Die Jamaika-Partner CDU/CSU, FDP und die Grünen verständigen sich in zähen Koalitionsverhandlungen auf die schwarz Null - also darauf, keine neuen Schulden zu machen. Im Gespräch mit unserer Redaktion erklärt der Volkswirt und Konjunkturexperte Dr. Ferdinand Fichtner, warum das auf lange Sicht nicht gut gehen kann.
Sie war Jahre lang das Lieblingsprojekt von
Jamaika-Bündnis steht zur Schwarzen Null
In den ansonsten zähen schwarz-gelb-grünen Koalitionsverhandlungen war überraschend schnell Einigung über die schwarze Null erzielt worden. "Die Gesprächspartner sind sich darüber einig, dass die Schuldenbremse des Grundgesetzes eingehalten werden muss", hieß es.

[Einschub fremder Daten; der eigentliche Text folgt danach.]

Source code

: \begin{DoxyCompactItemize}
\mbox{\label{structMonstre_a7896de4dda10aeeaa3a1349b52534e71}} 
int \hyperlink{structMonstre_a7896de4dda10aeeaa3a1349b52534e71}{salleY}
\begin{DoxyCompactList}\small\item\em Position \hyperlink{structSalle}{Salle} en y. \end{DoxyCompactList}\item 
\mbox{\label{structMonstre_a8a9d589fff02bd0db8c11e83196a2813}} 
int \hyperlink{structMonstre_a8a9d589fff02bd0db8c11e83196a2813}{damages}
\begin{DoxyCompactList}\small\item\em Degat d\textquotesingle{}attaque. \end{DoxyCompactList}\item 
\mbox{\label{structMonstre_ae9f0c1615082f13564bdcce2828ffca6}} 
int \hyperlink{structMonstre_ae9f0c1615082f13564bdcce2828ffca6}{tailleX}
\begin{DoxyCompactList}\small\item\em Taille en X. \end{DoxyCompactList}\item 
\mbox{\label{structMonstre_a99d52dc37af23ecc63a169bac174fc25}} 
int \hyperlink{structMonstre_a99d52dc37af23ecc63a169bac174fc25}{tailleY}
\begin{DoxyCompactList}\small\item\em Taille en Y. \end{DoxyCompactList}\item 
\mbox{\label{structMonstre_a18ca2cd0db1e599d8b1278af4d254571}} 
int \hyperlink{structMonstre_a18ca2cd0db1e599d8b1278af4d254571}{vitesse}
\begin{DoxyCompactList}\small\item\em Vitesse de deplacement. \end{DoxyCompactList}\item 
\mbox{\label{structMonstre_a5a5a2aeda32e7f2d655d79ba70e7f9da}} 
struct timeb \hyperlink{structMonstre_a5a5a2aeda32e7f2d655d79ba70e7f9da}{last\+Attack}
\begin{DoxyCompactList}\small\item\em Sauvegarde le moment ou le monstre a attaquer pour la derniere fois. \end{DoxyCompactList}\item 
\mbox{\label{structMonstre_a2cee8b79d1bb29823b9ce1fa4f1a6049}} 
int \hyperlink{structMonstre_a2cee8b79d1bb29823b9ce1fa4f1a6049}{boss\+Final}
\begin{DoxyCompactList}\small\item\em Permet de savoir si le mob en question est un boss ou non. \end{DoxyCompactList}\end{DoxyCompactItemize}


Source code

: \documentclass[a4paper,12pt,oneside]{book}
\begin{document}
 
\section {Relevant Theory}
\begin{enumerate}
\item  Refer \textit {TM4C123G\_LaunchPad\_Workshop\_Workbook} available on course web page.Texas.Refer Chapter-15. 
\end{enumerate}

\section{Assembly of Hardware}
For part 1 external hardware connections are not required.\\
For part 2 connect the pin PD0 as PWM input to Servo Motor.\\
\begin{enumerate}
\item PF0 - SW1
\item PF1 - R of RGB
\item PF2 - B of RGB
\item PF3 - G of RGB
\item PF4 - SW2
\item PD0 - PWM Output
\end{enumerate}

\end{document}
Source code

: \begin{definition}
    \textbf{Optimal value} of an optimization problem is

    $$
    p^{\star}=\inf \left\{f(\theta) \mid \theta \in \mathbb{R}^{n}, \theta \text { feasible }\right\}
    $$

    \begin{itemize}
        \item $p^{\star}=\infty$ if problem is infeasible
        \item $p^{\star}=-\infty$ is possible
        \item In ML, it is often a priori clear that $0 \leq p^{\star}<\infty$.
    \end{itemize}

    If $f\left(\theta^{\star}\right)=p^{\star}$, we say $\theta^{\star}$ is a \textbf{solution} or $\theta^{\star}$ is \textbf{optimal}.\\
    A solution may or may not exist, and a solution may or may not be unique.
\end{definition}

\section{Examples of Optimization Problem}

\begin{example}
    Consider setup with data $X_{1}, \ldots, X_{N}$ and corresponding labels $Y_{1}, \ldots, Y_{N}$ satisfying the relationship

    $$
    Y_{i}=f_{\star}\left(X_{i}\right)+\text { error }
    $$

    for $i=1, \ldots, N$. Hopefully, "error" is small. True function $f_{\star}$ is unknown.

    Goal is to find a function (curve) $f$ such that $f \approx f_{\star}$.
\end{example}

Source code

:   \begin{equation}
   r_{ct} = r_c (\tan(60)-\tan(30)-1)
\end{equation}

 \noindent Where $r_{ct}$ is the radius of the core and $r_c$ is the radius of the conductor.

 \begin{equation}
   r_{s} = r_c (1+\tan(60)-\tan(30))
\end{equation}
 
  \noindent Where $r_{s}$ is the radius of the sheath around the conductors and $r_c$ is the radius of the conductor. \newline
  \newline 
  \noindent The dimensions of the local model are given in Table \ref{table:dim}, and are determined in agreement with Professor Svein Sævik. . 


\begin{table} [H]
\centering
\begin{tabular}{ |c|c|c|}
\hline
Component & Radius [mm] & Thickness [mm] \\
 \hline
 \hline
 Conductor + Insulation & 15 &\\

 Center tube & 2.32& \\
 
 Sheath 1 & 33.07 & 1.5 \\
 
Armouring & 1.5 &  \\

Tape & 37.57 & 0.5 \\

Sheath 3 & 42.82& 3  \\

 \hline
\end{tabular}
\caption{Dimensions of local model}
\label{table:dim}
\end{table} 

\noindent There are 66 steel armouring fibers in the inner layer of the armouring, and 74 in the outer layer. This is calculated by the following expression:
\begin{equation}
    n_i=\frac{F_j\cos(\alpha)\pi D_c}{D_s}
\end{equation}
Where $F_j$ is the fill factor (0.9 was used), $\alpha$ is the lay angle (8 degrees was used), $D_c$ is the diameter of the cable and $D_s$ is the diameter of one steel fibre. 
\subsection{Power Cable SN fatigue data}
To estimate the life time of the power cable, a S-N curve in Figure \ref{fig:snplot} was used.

Dabei gab es schon in den vergangenen Legislaturperioden Kritik, dass dies dringend benötigte Investitionen lähme. Ist das so? Wer profitiert davon? Und wer nicht?
"Von der Schwarzen Null profitieren nur die Politiker, sonst niemand", sagt Dr. Ferdinand Fichtner vom Deutschen Institut für Wirtschaftsforschung im Gespräch mit unserer Redaktion. "Für sie ist es ein Prestigeprojekt, sie können hinterher sagen: Seht her, wir haben den Bundeshaushalt ausgeglichen gestaltet", führt der Konjunkturforscher aus. "Alle anderen sind negativ betroffen, weil wichtige Investitionen ausbleiben."
Viele Verlierer der Schwarzen Null
Das Haushaltsmodell hat demnach wenig Profiteure, aber viele Verlierer. "Die Schwarze Null schadet denjenigen, die davon profitieren könnten, würde der Bund in die Zukunft Deutschlands investieren - jungen Menschen", erklärt Fichtner. Finanziell seien zudem Kommunen darauf angewiesen, dass sie vom Bund Zuschüsse bekämen. Subventionen würden so aber eingespart oder erst gar nicht geplant.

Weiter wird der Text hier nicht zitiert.